(Adnkronos) – “Per un attimo, solo un attimo, la morte di Elisabetta, regina d’Inghilterra, ci consente di sospendere il mesto tran tran della nostra campagna elettorale e di sollevare lo sguardo un po’ più su. Laddove, al netto delle emozioni di tutto il mondo, si staglia anche un romanzo di potere che andrebbe raccontato senza troppe cerimonie.
S’intende, una regina è una regina, non un presidente (comunque venga scelto). E il Regno Unito a sua volta è un paese unico per storia e tradizione. Dunque, occorre andar piano anche con i paragoni, i rimandi, le deduzioni. Eppure, di fronte a una sovrana durata per oltre settanta anni viene quasi naturale celebrarne i caratteri e tentare di spiegarne la longevità.
Il potere della monarchia inglese s’è sempre fatto forte di una storia antichissima e controversa. Ma l’abilità della sua ultima esponente, Elisabetta per l’appunto, è stata quella di rendere quel potere più ecumenico, meno chiuso in se stesso di come il suo blasone avrebbe forse suggerito. La regina si è intrattenuta con i Beatles, facendoli baronetti, e si è piegata -non senza qualche fatica- al culto della principessa Diana. Per usare le parole del nostro lessico, verrebbe da dire che ha saputo gestire il trono con la flessibilità dovuta ai tempi moderni, alla civiltà di massa e allo spirito democratico. Portata a concedere sempre qualcosa, ma mai troppo.
La famiglia Windsor ha incarnato insomma nella sua versione più recente il racconto di un potere solido, longevo, solenne, poco incline alla modestia, non troppo ansioso di rincorrere il clima dell’epoca ma anche attento a non sfidarlo troppo apertamente. Insomma -guarda cosa- il contrario di molti di quei paradigmi che improntano, ad esempio, le nostre campagne elettorali e i nostri racconti politici.
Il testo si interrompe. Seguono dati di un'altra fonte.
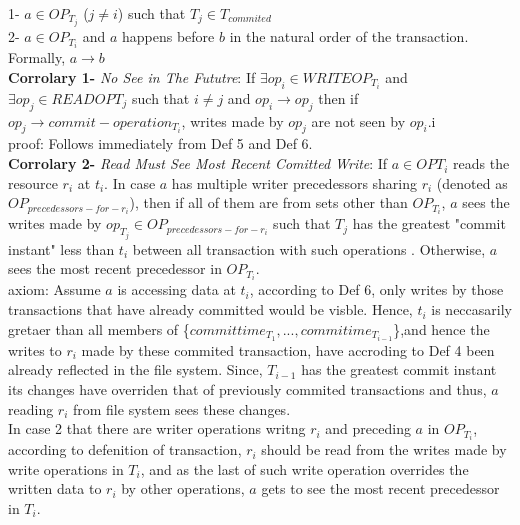 \documentclass[a4paper, 11pt]{article}
\begin{document}
\hspace{7mm} 1- $a \in OP_{T_j}$ ($j \neq i$) such that $T_j \in T_{commited}$ \\

\hspace{7mm} 2- $a \in OP_{T_i}$ and $a$ happens before $b$ in the natural order of the transaction. Formally, $a \rightarrow b$\\
 

\textbf{Corrolary 1-} \emph{No See in The Fututre}: If $ \exists op_i \in WRITEOP_{T_i}$ and $\exists op_j \in READOP{T_j}$ such that $i \neq j$ and $op_i \rightarrow op_j$ then if $op_j \rightarrow commit-operation_{T_i}$, writes made by $op_j$ are not seen by $op_i$.i\\

proof: Follows immediately from Def 5 and Def 6.\\

\textbf{Corrolary 2-} \emph{Read Must See Most Recent Comitted Write}: If $a \in OP{T_i}$ reads the resource $r_i$ at $t_i$. In case $a$ has multiple writer precedessors sharing $r_i$ (denoted as $OP_{precedessors-for-r_i}$), then if all of them are from sets other than $OP_{T_i}$, $a$ sees the writes made by $op_{T_j} \in OP_{precedessors-for-r_i}$ such that $T_j$ has the greatest "commit instant" less than $t_i$ between all transaction with such operations . Otherwise, $a$ sees the most recent precedessor in $OP_{T_i}$. \\

axiom: Assume $a$ is accessing data at $t_i$, according to Def 6, only writes by those transactions that have already committed would be visble. Hence, $t_i$ is neccasarily gretaer than all members of \{$committime_{T_1}, ..., commitime_{T_{i-1}}$\},and hence the writes to $r_i$ made by these commited transaction, have accroding to Def 4 been already reflected in the file system. Since, $T_{i-1}$ has the greatest commit instant its changes have overriden that of previously commited transactions and thus, $a$ reading $r_i$ from file system sees these changes.\\

In case 2 that there are writer operations writng $r_i$ and preceding $a$ in $OP_{T_i}$, according to defenition of transaction, $r_i$ should be read from the writes made by write operations in $T_i$, and as the last of such write operation overrides the written data to $r_i$ by other operations, $a$ gets to see the most recent precedessor in $T_i$.\\   
\end{document}
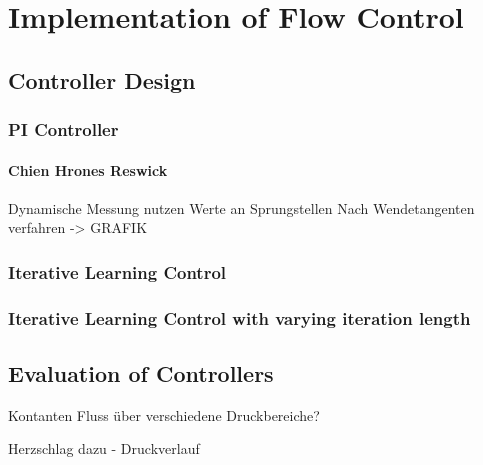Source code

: \chapter{Implementation of Flow Control}
\section{Controller Design}
\subsection{PI Controller}
\subsubsection{Chien Hrones Reswick}
Dynamische Messung nutzen
Werte an Sprungstellen
Nach Wendetangenten verfahren -> GRAFIK
\subsection{Iterative Learning Control}
\subsection{Iterative Learning Control with varying iteration length}

\section{Evaluation of Controllers}
Kontanten Fluss über verschiedene Druckbereiche?


Herzschlag dazu - Druckverlauf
Una monarchia, si dirà, non può essere troppo alla mano. E tantomeno troppo demagogica. Ha bisogno di una certa solennità per dare senso a se stessa. Peraltro, non si può dire che Elisabetta non abbia avuto, anche lei, le sue traversie; e che molte di esse non siano state ereditate prima del tempo da suo figlio Carlo in cerca, ancora oggi, di un suo riscatto. Eppure si intuisce lungo tutto il corso di questa storia lo sforzo di non piegarsi troppo alla vulgata e di opporre semmai alla difficoltà e alla maldicenza una sorta di resilienza, come si dice oggi.
Tra gli sberleffi dei cantanti pop (non tutti, certo) e le maliziose ricostruzioni affidate a serie televisive tutt’altro che compiacenti, il potere dei Windsor si è trovato sotto tiro spesso e volentieri. Ma si è difeso appunto cercando più che altro di restare se stesso, di tener fede alle proprie parole d’ordine, di non stravolgere il proprio copione istituzionale, di non rincorrere la moda del momento. Certo, col vantaggio di non doversi misurare ogni cinque anni con le sfide elettorali. Ma anche con il compito di tenere -almeno un po’- il passo dei sentimenti corali dei suoi cittadini.
Sorretta da alcuni secoli di storia, la monarchia Windsor ha accompagnato il Regno Unito lungo una ripida china discendente, ritraendosi inevitabilmente dal dominio coloniale e anche dal primato geopolitico della prima metà del secolo scorso. Erano percorsi obbligati, segnati da tempo nel calendario della storia. Ma si può dire che siano stati attraversati senza scomporsi e senza sgretolarsi. In qualche modo rimanendo, per quanto possibile, gli stessi di prima.
Credo che alle spalle di tutto questo si intraveda un’altra idea del potere. Solenne, quasi ieratico. Non affannoso. Non troppo incline a correr dietro le mode. Eppure a suo modo sensibile al clima di opinione pubblica. Un potere che ha avuto la fortuna, ma anche la forza d’animo, di misurare i suoi passi su un calendario lungo e fitto, risparmiando a se stesso e forse anche ai suoi sudditi, quei modi trafelati di inseguire il giorno per giorno che sono il contrassegno delle leadership che oggi vediamo disputarsi il campo.
C’entra qualcosa tutto questo con le nostre più modeste fatiche elettorali di questi giorni? Temo di si. Perché la nostra repubblica tende a suddividersi in tante piccole monarchie, quanti sono i leader e i partiti che si contendono lo scettro. Perché andiamo sempre in cerca di un taumaturgo, che è per definizione una figura regale. E perché noi, cittadini e non sudditi, non vediamo l’ora di detronizzare le figure che abbiamo appena incoronato. Salvo poi guardare gli inglesi con una sorta di malcelata invidia”.